The taxpayer filed a voluntary disclosure regarding her failure for her 2012 to 2014 taxation years to file T1135 returns reporting her foreign investments, which the CRA accepted. In the course of preparing her 2021 taxation return, she realized that she had failed to file T1135 returns for her 2019 and 2020 taxation years. CRA refused a second voluntary disclosure, and she appealed the imposition on her of s. 162(7) penalties.

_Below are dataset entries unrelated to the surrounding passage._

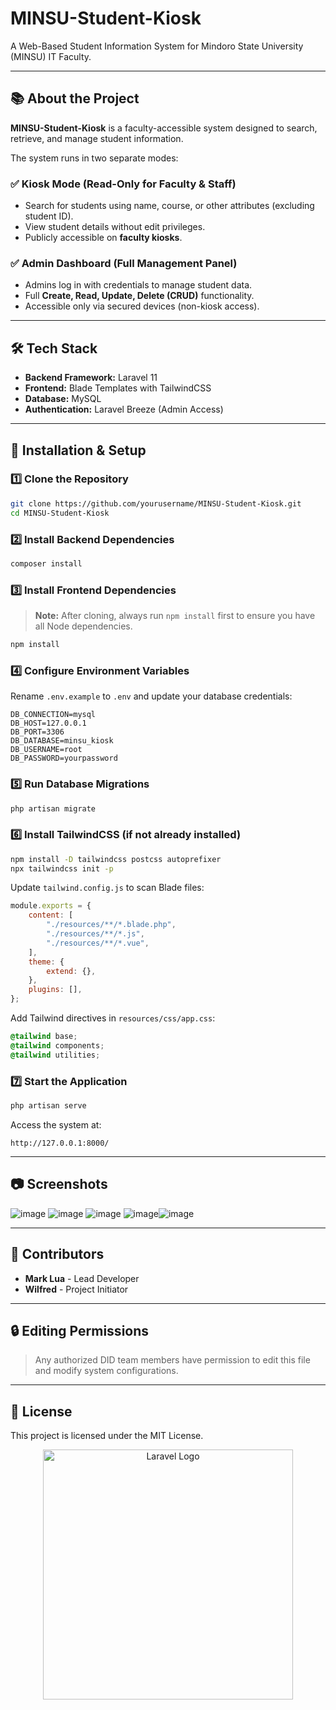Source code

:# MINSU-Student-Kiosk

A Web-Based Student Information System for Mindoro State University (MINSU) IT Faculty.

---

## 📚 About the Project

**MINSU-Student-Kiosk** is a faculty-accessible system designed to search, retrieve, and manage student information.

The system runs in two separate modes:

### ✅ Kiosk Mode (Read-Only for Faculty & Staff)

* Search for students using name, course, or other attributes (excluding student ID).
* View student details without edit privileges.
* Publicly accessible on **faculty kiosks**.

### ✅ Admin Dashboard (Full Management Panel)

* Admins log in with credentials to manage student data.
* Full **Create, Read, Update, Delete (CRUD)** functionality.
* Accessible only via secured devices (non-kiosk access).

---

## 🛠️ Tech Stack

* **Backend Framework:** Laravel 11
* **Frontend:** Blade Templates with TailwindCSS
* **Database:** MySQL
* **Authentication:** Laravel Breeze (Admin Access)

---

## 🚀 Installation & Setup

### 1️⃣ Clone the Repository

```bash
git clone https://github.com/yourusername/MINSU-Student-Kiosk.git
cd MINSU-Student-Kiosk
```

### 2️⃣ Install Backend Dependencies

```bash
composer install
```

### 3️⃣ Install Frontend Dependencies

> **Note:** After cloning, always run `npm install` first to ensure you have all Node dependencies.

```bash
npm install
```

### 4️⃣ Configure Environment Variables

Rename `.env.example` to `.env` and update your database credentials:

```env
DB_CONNECTION=mysql
DB_HOST=127.0.0.1
DB_PORT=3306
DB_DATABASE=minsu_kiosk
DB_USERNAME=root
DB_PASSWORD=yourpassword
```

### 5️⃣ Run Database Migrations

```bash
php artisan migrate
```

### 6️⃣ Install TailwindCSS (if not already installed)

```bash
npm install -D tailwindcss postcss autoprefixer
npx tailwindcss init -p
```

Update `tailwind.config.js` to scan Blade files:

```js
module.exports = {
    content: [
        "./resources/**/*.blade.php",
        "./resources/**/*.js",
        "./resources/**/*.vue",
    ],
    theme: {
        extend: {},
    },
    plugins: [],
};
```

Add Tailwind directives in `resources/css/app.css`:

```css
@tailwind base;
@tailwind components;
@tailwind utilities;
```

### 7️⃣ Start the Application

```bash
php artisan serve
```

Access the system at:

```
http://127.0.0.1:8000/
```

---

## 📷 Screenshots
![image](https://github.com/user-attachments/assets/d766aadd-5d90-4da3-b394-a0f28380911a)
![image](https://github.com/user-attachments/assets/0e80a861-c29f-41e7-bef7-dce56e60163d)
![image](https://github.com/user-attachments/assets/3a422b09-8ab7-4665-844b-33e37c1950df)
![image](https://github.com/user-attachments/assets/8203110a-6a3c-46ea-9a45-730c134423fe)![image](https://github.com/user-attachments/assets/60585c53-90b5-4a8c-bc19-ca04e0a05090)



---

## 👥 Contributors

* **Mark Lua** - Lead Developer
* **Wilfred** - Project Initiator

---

## 🔒 Editing Permissions

> Any authorized DID team members have permission to edit this file and modify system configurations.

---

## 📓 License

This project is licensed under the MIT License.

<p align="center">
<a href="https://laravel.com" target="_blank">
<img src="https://raw.githubusercontent.com/laravel/art/master/logo-lockup/5%20SVG/2%20CMYK/1%20Full%20Color/laravel-logolockup-cmyk-red.svg" width="400" alt="Laravel Logo">
</a>
</p>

Graham J. found that the jurisprudence had established that a due diligence defence was available under s. 162(7). In rejecting a Crown submission that Parliament had turned its mind in s. 233.5 (respecting due diligence in seeking unavailable information) regarding the only relevant circumstances in which due diligence could be a defence, Graham J. stated (at para. 8):

I cannot see how, in providing a due diligence defence for information returns under sections 233.2 and 233.4 that were filed on time but were incomplete, Parliament could in any way be said to have indirectly precluded a due diligence defence to the late filing of all information returns covered by subsection 162(7).

However, he went on to find that in these (repeat mistake) circumstances, the taxpayer had failed to establish that she satisfied the Résidences Majeau due diligence tests.

A somewhat analogous issue arises, regarding the s. 245(5.1) GAAR penalty, as to whether the extremely narrow statutory defence under s. 245(5.2) implies that there is no Résidences Majeau due diligence defence (although the analogy is perhaps complicated by the availability of the alternative defence for voluntary disclosure under s. 237.3). The final version of the Explanatory Notes on s. 245(5.2) notably added a statement that:

It is not intended to replace any other defences that may be available under applicable law.

Neal Armstrong. Summary of Laurie v. The King, 2025 TCC 130 under s. 162(7).